### About this exercise
The listing must be reproduced in full, exactly as it stands.
● ● ● ● ●
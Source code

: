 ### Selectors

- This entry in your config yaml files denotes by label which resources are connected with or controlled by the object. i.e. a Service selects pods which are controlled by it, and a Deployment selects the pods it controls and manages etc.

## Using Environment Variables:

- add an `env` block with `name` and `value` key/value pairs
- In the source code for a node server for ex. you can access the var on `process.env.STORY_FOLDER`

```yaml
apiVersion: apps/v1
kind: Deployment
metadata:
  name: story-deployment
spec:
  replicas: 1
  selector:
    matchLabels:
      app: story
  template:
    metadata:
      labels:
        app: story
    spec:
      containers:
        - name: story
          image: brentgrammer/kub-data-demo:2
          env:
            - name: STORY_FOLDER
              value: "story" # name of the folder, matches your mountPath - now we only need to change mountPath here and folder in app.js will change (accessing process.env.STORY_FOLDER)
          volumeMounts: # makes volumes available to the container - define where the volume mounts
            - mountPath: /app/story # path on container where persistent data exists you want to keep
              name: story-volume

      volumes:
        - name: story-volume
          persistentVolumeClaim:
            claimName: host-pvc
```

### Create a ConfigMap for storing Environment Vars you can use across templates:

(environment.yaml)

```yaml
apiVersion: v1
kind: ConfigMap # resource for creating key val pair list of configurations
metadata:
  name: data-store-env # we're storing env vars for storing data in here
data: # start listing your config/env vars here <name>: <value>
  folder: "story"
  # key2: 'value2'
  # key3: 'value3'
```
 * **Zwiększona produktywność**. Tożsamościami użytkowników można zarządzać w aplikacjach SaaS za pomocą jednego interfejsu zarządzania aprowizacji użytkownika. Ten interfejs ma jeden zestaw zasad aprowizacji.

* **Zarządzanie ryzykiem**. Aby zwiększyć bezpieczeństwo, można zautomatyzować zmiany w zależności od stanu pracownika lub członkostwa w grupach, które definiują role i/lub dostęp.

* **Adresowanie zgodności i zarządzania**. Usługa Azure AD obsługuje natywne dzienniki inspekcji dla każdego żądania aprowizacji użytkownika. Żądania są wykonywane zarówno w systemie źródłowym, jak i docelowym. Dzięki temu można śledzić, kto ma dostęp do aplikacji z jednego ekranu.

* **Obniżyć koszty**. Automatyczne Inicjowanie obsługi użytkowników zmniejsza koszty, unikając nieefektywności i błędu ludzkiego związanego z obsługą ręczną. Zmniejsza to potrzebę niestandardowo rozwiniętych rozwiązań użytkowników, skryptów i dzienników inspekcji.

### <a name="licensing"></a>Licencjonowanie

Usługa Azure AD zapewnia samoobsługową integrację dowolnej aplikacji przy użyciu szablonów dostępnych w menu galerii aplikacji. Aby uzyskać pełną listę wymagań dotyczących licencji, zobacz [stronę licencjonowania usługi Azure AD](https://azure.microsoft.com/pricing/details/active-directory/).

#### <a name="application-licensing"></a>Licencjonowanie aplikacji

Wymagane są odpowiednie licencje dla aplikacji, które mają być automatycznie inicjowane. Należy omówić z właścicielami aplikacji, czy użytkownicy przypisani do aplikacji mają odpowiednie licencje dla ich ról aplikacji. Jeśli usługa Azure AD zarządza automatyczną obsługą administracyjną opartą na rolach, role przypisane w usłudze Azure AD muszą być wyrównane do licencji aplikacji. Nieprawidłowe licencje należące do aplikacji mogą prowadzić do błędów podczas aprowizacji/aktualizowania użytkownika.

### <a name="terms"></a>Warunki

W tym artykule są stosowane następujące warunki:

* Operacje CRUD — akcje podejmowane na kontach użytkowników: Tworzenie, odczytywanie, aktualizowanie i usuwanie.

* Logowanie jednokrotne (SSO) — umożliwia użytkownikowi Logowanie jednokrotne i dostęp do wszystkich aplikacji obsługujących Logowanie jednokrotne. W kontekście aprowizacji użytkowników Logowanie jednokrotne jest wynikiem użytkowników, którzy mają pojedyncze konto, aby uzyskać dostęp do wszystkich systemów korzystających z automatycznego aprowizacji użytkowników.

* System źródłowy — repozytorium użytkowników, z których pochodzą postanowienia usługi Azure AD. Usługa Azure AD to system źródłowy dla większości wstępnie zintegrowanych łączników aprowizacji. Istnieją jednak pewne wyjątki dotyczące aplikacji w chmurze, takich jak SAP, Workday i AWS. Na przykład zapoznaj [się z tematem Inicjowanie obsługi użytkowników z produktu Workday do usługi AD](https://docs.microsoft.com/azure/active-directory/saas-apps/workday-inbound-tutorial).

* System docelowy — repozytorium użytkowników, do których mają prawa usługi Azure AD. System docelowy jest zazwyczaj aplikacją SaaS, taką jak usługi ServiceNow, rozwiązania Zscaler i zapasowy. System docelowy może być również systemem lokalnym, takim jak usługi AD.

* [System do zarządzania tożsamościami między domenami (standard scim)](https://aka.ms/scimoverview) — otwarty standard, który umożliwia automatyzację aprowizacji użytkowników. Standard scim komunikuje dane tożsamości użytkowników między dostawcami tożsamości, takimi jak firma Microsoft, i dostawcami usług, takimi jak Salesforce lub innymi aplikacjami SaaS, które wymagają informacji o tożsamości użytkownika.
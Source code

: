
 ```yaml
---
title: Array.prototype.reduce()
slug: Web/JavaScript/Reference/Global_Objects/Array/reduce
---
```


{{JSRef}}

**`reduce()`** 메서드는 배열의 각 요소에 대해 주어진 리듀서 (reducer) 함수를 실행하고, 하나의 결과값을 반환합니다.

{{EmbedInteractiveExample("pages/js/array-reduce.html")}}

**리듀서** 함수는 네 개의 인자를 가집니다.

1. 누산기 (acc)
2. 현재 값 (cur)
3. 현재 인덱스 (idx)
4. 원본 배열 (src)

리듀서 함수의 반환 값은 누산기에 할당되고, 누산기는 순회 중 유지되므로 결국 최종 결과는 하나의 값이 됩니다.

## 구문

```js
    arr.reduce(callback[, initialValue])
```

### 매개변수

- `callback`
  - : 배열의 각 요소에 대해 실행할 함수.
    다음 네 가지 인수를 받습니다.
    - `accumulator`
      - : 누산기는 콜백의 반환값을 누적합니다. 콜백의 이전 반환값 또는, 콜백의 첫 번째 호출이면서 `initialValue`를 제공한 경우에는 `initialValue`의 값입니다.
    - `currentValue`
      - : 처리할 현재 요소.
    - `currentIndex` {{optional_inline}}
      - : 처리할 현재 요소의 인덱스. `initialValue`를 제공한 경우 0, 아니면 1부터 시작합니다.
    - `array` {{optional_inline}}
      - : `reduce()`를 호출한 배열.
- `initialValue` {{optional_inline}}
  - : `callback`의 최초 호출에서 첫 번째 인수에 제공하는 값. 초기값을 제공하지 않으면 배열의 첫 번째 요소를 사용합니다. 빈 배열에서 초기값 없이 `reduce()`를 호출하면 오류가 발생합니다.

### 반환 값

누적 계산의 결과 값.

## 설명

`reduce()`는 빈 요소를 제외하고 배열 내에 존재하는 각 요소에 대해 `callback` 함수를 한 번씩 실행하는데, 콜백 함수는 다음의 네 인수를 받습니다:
● ● ● ● ●
### Response to the task
Source code

: ### Selectors

- This entry in your config yaml files denotes by label which resources are connected with or controlled by the object. i.e. a Service selects pods which are controlled by it, and a Deployment selects the pods it controls and manages etc.

## Using Environment Variables:

- add an `env` block with `name` and `value` key/value pairs
- In the source code for a node server for ex. you can access the var on `process.env.STORY_FOLDER`

```yaml
apiVersion: apps/v1
kind: Deployment
metadata:
  name: story-deployment
spec:
  replicas: 1
  selector:
    matchLabels:
      app: story
  template:
    metadata:
      labels:
        app: story
    spec:
      containers:
        - name: story
          image: brentgrammer/kub-data-demo:2
          env:
            - name: STORY_FOLDER
              value: "story" # name of the folder, matches your mountPath - now we only need to change mountPath here and folder in app.js will change (accessing process.env.STORY_FOLDER)
          volumeMounts: # makes volumes available to the container - define where the volume mounts
            - mountPath: /app/story # path on container where persistent data exists you want to keep
              name: story-volume

      volumes:
        - name: story-volume
          persistentVolumeClaim:
            claimName: host-pvc
```

### Create a ConfigMap for storing Environment Vars you can use across templates:

(environment.yaml)

```yaml
apiVersion: v1
kind: ConfigMap # resource for creating key val pair list of configurations
metadata:
  name: data-store-env # we're storing env vars for storing data in here
data: # start listing your config/env vars here <name>: <value>
  folder: "story"
  # key2: 'value2'
  # key3: 'value3'
```
 * **Zwiększona produktywność**. Tożsamościami użytkowników można zarządzać w aplikacjach SaaS za pomocą jednego interfejsu zarządzania aprowizacji użytkownika. Ten interfejs ma jeden zestaw zasad aprowizacji.

* **Zarządzanie ryzykiem**. Aby zwiększyć bezpieczeństwo, można zautomatyzować zmiany w zależności od stanu pracownika lub członkostwa w grupach, które definiują role i/lub dostęp.

* **Adresowanie zgodności i zarządzania**. Usługa Azure AD obsługuje natywne dzienniki inspekcji dla każdego żądania aprowizacji użytkownika. Żądania są wykonywane zarówno w systemie źródłowym, jak i docelowym. Dzięki temu można śledzić, kto ma dostęp do aplikacji z jednego ekranu.

* **Obniżyć koszty**. Automatyczne Inicjowanie obsługi użytkowników zmniejsza koszty, unikając nieefektywności i błędu ludzkiego związanego z obsługą ręczną. Zmniejsza to potrzebę niestandardowo rozwiniętych rozwiązań użytkowników, skryptów i dzienników inspekcji.

### <a name="licensing"></a>Licencjonowanie

Usługa Azure AD zapewnia samoobsługową integrację dowolnej aplikacji przy użyciu szablonów dostępnych w menu galerii aplikacji. Aby uzyskać pełną listę wymagań dotyczących licencji, zobacz [stronę licencjonowania usługi Azure AD](https://azure.microsoft.com/pricing/details/active-directory/).

#### <a name="application-licensing"></a>Licencjonowanie aplikacji

Wymagane są odpowiednie licencje dla aplikacji, które mają być automatycznie inicjowane. Należy omówić z właścicielami aplikacji, czy użytkownicy przypisani do aplikacji mają odpowiednie licencje dla ich ról aplikacji. Jeśli usługa Azure AD zarządza automatyczną obsługą administracyjną opartą na rolach, role przypisane w usłudze Azure AD muszą być wyrównane do licencji aplikacji. Nieprawidłowe licencje należące do aplikacji mogą prowadzić do błędów podczas aprowizacji/aktualizowania użytkownika.

### <a name="terms"></a>Warunki

W tym artykule są stosowane następujące warunki:

* Operacje CRUD — akcje podejmowane na kontach użytkowników: Tworzenie, odczytywanie, aktualizowanie i usuwanie.

* Logowanie jednokrotne (SSO) — umożliwia użytkownikowi Logowanie jednokrotne i dostęp do wszystkich aplikacji obsługujących Logowanie jednokrotne. W kontekście aprowizacji użytkowników Logowanie jednokrotne jest wynikiem użytkowników, którzy mają pojedyncze konto, aby uzyskać dostęp do wszystkich systemów korzystających z automatycznego aprowizacji użytkowników.

* System źródłowy — repozytorium użytkowników, z których pochodzą postanowienia usługi Azure AD. Usługa Azure AD to system źródłowy dla większości wstępnie zintegrowanych łączników aprowizacji. Istnieją jednak pewne wyjątki dotyczące aplikacji w chmurze, takich jak SAP, Workday i AWS. Na przykład zapoznaj [się z tematem Inicjowanie obsługi użytkowników z produktu Workday do usługi AD](https://docs.microsoft.com/azure/active-directory/saas-apps/workday-inbound-tutorial).

* System docelowy — repozytorium użytkowników, do których mają prawa usługi Azure AD. System docelowy jest zazwyczaj aplikacją SaaS, taką jak usługi ServiceNow, rozwiązania Zscaler i zapasowy. System docelowy może być również systemem lokalnym, takim jak usługi AD.

* [System do zarządzania tożsamościami między domenami (standard scim)](https://aka.ms/scimoverview) — otwarty standard, który umożliwia automatyzację aprowizacji użytkowników. Standard scim komunikuje dane tożsamości użytkowników między dostawcami tożsamości, takimi jak firma Microsoft, i dostawcami usług, takimi jak Salesforce lub innymi aplikacjami SaaS, które wymagają informacji o tożsamości użytkownika.
Source code

:
 ```yaml
---
title: Array.prototype.reduce()
slug: Web/JavaScript/Reference/Global_Objects/Array/reduce
---
```


{{JSRef}}

**`reduce()`** 메서드는 배열의 각 요소에 대해 주어진 리듀서 (reducer) 함수를 실행하고, 하나의 결과값을 반환합니다.

{{EmbedInteractiveExample("pages/js/array-reduce.html")}}

**리듀서** 함수는 네 개의 인자를 가집니다.

1. 누산기 (acc)
2. 현재 값 (cur)
3. 현재 인덱스 (idx)
4. 원본 배열 (src)

리듀서 함수의 반환 값은 누산기에 할당되고, 누산기는 순회 중 유지되므로 결국 최종 결과는 하나의 값이 됩니다.

## 구문

```js
    arr.reduce(callback[, initialValue])
```

### 매개변수

- `callback`
  - : 배열의 각 요소에 대해 실행할 함수.
    다음 네 가지 인수를 받습니다.
    - `accumulator`
      - : 누산기는 콜백의 반환값을 누적합니다. 콜백의 이전 반환값 또는, 콜백의 첫 번째 호출이면서 `initialValue`를 제공한 경우에는 `initialValue`의 값입니다.
    - `currentValue`
      - : 처리할 현재 요소.
    - `currentIndex` {{optional_inline}}
      - : 처리할 현재 요소의 인덱스. `initialValue`를 제공한 경우 0, 아니면 1부터 시작합니다.
    - `array` {{optional_inline}}
      - : `reduce()`를 호출한 배열.
- `initialValue` {{optional_inline}}
  - : `callback`의 최초 호출에서 첫 번째 인수에 제공하는 값. 초기값을 제공하지 않으면 배열의 첫 번째 요소를 사용합니다. 빈 배열에서 초기값 없이 `reduce()`를 호출하면 오류가 발생합니다.

### 반환 값

누적 계산의 결과 값.

## 설명

`reduce()`는 빈 요소를 제외하고 배열 내에 존재하는 각 요소에 대해 `callback` 함수를 한 번씩 실행하는데, 콜백 함수는 다음의 네 인수를 받습니다:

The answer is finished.